### Data entries

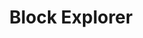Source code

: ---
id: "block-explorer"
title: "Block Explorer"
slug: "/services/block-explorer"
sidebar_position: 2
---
==
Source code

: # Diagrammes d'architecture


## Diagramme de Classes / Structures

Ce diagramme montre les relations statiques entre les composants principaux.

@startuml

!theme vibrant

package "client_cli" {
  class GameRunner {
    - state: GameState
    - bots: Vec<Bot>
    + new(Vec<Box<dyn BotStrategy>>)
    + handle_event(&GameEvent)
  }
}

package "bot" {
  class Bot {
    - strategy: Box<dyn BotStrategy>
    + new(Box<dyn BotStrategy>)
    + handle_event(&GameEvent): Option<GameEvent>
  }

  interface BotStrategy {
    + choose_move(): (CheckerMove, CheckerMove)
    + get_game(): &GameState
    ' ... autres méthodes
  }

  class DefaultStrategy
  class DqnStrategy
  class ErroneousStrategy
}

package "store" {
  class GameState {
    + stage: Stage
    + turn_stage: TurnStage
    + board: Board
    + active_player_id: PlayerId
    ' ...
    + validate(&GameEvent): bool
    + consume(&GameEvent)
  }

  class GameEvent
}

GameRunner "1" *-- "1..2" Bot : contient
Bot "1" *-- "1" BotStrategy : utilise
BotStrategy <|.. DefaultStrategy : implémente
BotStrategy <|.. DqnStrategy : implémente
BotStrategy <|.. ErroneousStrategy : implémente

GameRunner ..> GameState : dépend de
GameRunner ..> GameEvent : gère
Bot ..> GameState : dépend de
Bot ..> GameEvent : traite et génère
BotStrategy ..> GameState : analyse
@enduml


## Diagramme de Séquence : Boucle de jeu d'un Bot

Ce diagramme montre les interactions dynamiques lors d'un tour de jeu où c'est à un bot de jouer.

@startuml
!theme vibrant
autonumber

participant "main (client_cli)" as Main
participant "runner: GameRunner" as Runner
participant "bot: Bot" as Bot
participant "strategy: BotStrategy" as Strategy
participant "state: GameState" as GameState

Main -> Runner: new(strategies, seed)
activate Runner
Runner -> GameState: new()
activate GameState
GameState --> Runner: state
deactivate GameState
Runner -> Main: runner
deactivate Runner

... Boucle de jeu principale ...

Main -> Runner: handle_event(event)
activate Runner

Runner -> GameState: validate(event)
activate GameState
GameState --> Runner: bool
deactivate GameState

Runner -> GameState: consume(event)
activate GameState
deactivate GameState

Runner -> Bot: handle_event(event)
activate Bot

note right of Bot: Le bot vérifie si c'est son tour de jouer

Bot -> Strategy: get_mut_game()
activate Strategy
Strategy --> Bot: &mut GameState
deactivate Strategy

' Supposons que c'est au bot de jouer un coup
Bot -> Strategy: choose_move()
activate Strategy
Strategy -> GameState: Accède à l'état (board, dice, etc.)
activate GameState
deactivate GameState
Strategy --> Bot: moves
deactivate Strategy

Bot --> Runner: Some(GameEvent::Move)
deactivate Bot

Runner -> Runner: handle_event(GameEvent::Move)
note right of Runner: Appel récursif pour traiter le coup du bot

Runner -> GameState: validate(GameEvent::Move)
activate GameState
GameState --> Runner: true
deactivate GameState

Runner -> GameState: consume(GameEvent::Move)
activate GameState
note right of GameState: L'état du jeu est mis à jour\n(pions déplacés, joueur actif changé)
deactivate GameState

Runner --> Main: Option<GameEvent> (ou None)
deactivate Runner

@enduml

### Task description
Search the entries above for the string "jouer". Copy each line that holds it.

### Solution for this problem
Ce diagramme montre les interactions dynamiques lors d'un tour de jeu où c'est à un bot de jouer.
note right of Bot: Le bot vérifie si c'est son tour de jouer
' Supposons que c'est au bot de jouer un coup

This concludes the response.